*** Data records Section Begins ***

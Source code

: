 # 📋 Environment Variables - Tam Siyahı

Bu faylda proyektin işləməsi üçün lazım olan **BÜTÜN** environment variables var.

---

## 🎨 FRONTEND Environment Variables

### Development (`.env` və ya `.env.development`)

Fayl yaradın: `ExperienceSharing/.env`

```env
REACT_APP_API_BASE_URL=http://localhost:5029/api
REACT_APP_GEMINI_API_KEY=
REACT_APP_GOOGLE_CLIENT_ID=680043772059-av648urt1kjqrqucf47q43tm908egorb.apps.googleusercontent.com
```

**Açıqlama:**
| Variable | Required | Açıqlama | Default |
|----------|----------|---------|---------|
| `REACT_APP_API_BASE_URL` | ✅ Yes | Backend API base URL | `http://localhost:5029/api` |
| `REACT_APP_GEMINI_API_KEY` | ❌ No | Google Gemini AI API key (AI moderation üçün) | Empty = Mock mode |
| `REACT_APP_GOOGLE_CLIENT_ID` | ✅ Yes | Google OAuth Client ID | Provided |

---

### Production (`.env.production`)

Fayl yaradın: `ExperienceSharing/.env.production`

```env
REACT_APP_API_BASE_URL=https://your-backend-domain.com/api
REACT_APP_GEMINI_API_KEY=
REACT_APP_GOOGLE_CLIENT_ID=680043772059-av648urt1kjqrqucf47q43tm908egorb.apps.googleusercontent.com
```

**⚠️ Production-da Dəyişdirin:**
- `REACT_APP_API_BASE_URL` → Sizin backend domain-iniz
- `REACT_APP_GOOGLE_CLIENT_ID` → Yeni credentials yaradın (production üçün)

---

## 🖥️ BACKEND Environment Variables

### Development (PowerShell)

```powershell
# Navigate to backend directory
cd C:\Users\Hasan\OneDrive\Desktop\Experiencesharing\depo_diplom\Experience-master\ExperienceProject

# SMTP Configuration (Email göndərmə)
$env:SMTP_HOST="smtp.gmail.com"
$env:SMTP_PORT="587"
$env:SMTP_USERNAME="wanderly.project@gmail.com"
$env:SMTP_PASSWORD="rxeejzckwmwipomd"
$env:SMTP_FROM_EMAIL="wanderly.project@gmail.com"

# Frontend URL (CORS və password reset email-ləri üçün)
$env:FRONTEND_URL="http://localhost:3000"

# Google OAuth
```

*** Data records Section Ends ***

Beginning with the line that holds "## 🖥️ BACKEND Environment Variables" and ending with the last line of the material, retype each line exactly and output nothing else.

## 🖥️ BACKEND Environment Variables

### Development (PowerShell)

```powershell
# Navigate to backend directory
cd C:\Users\Hasan\OneDrive\Desktop\Experiencesharing\depo_diplom\Experience-master\ExperienceProject

# SMTP Configuration (Email göndərmə)
$env:SMTP_HOST="smtp.gmail.com"
$env:SMTP_PORT="587"
$env:SMTP_USERNAME="wanderly.project@gmail.com"
$env:SMTP_PASSWORD="rxeejzckwmwipomd"
$env:SMTP_FROM_EMAIL="wanderly.project@gmail.com"

# Frontend URL (CORS və password reset email-ləri üçün)
$env:FRONTEND_URL="http://localhost:3000"

# Google OAuth
```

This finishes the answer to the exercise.